The share of home loans that are considered seriously delinquent continued to fall, as did the number of foreclosures.
Residential loan delinquency of at least 90 days, including loans in foreclosure and real-estate-owned assets, ended August at 5.3 percent, CoreLogic Inc. reported Tuesday. That worked out to around 2.1 million past-due loans.
The rate of late payments was down from July, when it stood at 5.4 percent.
In fact, 90-day delinquency has fallen each month since it was 6.4 percent in December 2012.
The rate of serious delinquency was 6.8 percent in August 2012.
Florida’s delinquency rate was worse than any other state: 12.4 percent. Close behind was New Jersey, where the 90-day rate was 10.8 percent. After that was 8.6 percent in Nevada, 8.0 percent in New York and 7.3 percent in Maryland.
The shadow inventory — including properties with loans that are seriously delinquent, in foreclosure or held as REO assets by servicers — closed out July at 1.9 million homes valued at $293 billion. That represented a 3.7-month supply.

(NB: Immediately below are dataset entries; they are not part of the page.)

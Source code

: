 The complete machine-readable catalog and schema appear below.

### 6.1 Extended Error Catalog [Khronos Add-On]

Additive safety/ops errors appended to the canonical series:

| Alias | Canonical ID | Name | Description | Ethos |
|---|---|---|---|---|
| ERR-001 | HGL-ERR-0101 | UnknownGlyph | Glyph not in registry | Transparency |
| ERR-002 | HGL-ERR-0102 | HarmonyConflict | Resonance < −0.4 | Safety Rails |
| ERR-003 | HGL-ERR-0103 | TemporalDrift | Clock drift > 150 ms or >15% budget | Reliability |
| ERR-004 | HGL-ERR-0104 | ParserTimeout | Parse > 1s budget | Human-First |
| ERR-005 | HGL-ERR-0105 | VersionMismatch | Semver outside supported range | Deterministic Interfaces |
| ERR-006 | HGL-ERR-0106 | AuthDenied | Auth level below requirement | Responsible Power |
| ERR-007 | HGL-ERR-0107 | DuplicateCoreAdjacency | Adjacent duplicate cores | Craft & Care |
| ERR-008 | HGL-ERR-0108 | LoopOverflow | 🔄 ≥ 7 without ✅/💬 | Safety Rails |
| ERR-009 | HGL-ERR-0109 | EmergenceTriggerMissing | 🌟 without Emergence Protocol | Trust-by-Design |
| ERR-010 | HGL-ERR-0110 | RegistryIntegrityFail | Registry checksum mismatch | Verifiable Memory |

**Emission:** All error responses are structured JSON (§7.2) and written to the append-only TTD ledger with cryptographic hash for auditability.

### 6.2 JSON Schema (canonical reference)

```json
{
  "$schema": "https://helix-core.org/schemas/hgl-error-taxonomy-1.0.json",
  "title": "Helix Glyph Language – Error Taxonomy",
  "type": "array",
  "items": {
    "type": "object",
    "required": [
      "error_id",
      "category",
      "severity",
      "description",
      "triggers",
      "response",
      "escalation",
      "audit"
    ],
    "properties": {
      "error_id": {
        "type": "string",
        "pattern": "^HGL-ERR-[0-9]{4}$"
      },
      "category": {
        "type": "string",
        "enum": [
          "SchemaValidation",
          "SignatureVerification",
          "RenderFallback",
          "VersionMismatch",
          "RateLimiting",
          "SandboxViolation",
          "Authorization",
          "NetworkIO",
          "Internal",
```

At the same point in 2012, the shadow inventory was 2.4 million homes.
“Over the past year, the value of the U.S. shadow inventory dropped by $87 billion — a sign of increased normalcy in the housing market,” CoreLogic President and Chief Executive Officer Anand Nallathambi stated in the report. “With a year-over-year decrease of 22 percent in July, the shadow inventory has now declined steadily for 10 consecutive months.”
As of Aug. 31, CoreLogic said that around 939,000 homes were in some stage of foreclosure.
The foreclosure inventory was off from 949,000 in July and 1,400,000 in August 2012.
The foreclosure inventory rate was unchanged between July and August at 2.4 percent but was better than 3.3 percent in the same month last year.
U.S. mortgage servicers completed 48,000 foreclosures during the most recent month, slightly more than the downwardly revised 47,000 repossessions in July.
A year earlier, 72,000 foreclosures were completed. CoreLogic revised the total up from 59,000 originally reported for August 2012.
“A surge in completed foreclosures and a rise in the foreclosure inventory is unlikely given continued house price improvements and shortages of supply in many markets,” Dr. Mark Fleming, chief economist for CoreLogic, said in the report.